MRQAP tests associations across the dyads of a network. Questions
generally ask whether one relation is associated with another relation
in multi-relational networks (e.g. do marriage ties correlate with
business ties?), or whether similarity on dyadic features predict
tie formation (e.g. are same-race pairs more likely to be
friends? or generally what shared characteristics predict
friendship nominations among adolescents in an American high
school?). MRQAP is an extension of the Mantel test which uses node
permutation to accommodate issues of non-independence that bias
traditional regression analysis estimates using (sociocentric) network
data. To illustrate how to use MRQAP with ideanet, we’ll
use the Faux Mesa High dataset native to the package.

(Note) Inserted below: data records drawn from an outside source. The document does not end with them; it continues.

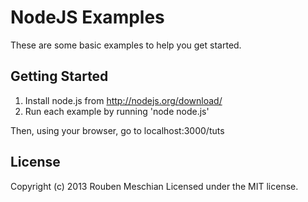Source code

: # NodeJS Examples
These are some basic examples to help you get started.

## Getting Started
1. Install node.js from http://nodejs.org/download/
2. Run each example by running 'node node<num>.js'

Then, using your browser, go to localhost:3000/tuts

## License
Copyright (c) 2013 Rouben Meschian
Licensed under the MIT license.
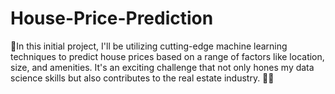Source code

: # House-Price-Prediction
🎯In this initial project, I'll be utilizing cutting-edge machine learning techniques to predict house prices based on a range of factors like location, size, and amenities. It's an exciting challenge that not only hones my data science skills but also contributes to the real estate industry. 🤖💼

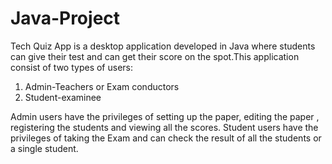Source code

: # Java-Project
Tech Quiz App is a desktop application developed in Java where students can give their test and can get their score on the spot.This application consist of two types of users:
1. Admin-Teachers or Exam conductors
2. Student-examinee

Admin users have the privileges of setting up the paper, editing the paper , registering the students and viewing all the scores.
Student users have the privileges of taking the Exam and can check the result of all the students or a single student.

Preparing to use ideanet’s MRQAP module is easy: all we
need is the igraph object produced using
netwrite, as this object contains the various node-level
attributes contained in a user’s original nodelist as well as the
node-level measurements produced by netwrite.
library(ideanet)
nw_fauxmesa <- netwrite(nodelist = fauxmesa_nodes,
node_id = "id",
i_elements = fauxmesa_edges$from,
j_elements = fauxmesa_edges$to,
directed = FALSE,
net_name = "faux_mesa",
shiny = TRUE)When we look at the original nodelist passed to netwrite
(fauxmesa_nodes), we see that we have information about
each student’s grade level, their race/ethnicity, and their sex. This
information exists at the individual level in that it pertains
to individual students. However, when using MRQAP analysis, we are
generally interested in how dyadic measures predict outcomes.

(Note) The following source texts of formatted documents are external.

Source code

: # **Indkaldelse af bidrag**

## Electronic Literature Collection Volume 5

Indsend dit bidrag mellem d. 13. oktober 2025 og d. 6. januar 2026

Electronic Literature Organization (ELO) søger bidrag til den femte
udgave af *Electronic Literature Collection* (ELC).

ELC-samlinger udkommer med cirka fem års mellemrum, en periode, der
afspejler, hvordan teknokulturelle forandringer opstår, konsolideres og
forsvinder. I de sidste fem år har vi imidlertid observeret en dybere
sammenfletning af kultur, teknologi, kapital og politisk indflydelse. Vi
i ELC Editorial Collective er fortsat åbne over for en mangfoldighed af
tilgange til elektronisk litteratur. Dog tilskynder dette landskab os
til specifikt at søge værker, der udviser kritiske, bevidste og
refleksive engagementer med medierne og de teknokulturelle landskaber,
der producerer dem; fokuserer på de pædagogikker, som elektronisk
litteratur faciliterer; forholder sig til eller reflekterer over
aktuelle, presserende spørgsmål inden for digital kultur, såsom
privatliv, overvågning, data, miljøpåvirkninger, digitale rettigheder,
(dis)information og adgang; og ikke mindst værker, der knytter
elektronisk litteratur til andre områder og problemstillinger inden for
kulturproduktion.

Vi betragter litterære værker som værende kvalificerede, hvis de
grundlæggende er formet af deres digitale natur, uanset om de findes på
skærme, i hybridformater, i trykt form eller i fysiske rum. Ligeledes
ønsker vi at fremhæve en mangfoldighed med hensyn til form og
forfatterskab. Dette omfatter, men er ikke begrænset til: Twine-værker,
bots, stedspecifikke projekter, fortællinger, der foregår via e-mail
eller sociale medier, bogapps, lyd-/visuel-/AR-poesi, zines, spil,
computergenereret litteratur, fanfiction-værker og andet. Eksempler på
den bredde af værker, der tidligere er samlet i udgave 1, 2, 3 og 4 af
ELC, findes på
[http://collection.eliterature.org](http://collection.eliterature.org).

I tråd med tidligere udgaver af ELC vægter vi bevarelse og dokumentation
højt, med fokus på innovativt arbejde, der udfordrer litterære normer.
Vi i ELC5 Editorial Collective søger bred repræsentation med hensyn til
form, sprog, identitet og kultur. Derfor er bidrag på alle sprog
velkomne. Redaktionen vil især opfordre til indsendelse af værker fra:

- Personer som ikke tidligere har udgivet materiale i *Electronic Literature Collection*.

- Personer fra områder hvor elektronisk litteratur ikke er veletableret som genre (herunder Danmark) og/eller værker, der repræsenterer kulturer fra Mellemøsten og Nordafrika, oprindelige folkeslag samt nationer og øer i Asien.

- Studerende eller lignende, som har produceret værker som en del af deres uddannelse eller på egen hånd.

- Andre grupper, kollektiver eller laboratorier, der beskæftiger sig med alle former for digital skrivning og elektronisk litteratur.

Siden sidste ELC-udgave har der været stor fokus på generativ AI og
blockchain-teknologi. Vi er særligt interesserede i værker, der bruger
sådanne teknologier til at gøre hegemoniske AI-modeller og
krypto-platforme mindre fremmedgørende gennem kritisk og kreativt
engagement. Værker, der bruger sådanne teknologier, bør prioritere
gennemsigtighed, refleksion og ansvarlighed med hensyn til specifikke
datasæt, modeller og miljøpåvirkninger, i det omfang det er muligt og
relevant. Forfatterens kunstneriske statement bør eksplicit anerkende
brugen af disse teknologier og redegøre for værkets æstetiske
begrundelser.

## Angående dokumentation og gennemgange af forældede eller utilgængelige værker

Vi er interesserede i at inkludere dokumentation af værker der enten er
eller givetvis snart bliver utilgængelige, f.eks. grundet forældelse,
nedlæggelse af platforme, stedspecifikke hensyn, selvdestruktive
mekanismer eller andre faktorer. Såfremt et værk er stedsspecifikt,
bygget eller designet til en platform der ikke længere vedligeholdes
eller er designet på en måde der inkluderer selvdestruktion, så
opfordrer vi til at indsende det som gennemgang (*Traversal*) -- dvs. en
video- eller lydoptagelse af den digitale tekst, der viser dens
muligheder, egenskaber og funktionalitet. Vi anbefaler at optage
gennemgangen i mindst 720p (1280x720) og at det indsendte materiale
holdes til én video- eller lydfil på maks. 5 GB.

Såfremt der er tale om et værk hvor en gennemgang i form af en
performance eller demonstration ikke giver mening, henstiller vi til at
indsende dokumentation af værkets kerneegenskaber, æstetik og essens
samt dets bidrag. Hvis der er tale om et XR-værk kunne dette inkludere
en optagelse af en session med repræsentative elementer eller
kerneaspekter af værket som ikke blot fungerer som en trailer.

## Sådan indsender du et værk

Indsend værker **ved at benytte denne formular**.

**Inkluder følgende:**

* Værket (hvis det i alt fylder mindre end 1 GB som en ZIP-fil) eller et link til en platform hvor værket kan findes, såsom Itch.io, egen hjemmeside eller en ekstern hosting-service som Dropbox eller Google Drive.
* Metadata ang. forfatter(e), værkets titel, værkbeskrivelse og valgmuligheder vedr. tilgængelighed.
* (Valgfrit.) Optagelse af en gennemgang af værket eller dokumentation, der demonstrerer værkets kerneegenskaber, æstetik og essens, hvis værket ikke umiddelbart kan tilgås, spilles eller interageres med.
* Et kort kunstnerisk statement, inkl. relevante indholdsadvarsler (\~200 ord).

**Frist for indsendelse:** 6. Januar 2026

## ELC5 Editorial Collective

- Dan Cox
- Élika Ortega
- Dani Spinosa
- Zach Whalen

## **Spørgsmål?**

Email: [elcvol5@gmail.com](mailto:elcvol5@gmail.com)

In other words, we’re interested in whether similarities or differences
between nodes lead to outcomes, both of which are understood at the
level of ego-alter relationships. While some users may have dyadic
measures stored in their edgelist ahead of time, typically these
measures are something one has to generate. The qap_setup
function in ideanet allows users to quickly take node-level
attributes and generate dyad-level comparisons with only a few
arguments.
These argument are:
net: An igraph object, preferably one
generated using netwrite. qap_setup also
supports pre-generated network object should they be
available to users, but users must ensure that such objects are properly
sorted to match node-level features.variables: A character vector of variable names that
are available in the igraph/network object.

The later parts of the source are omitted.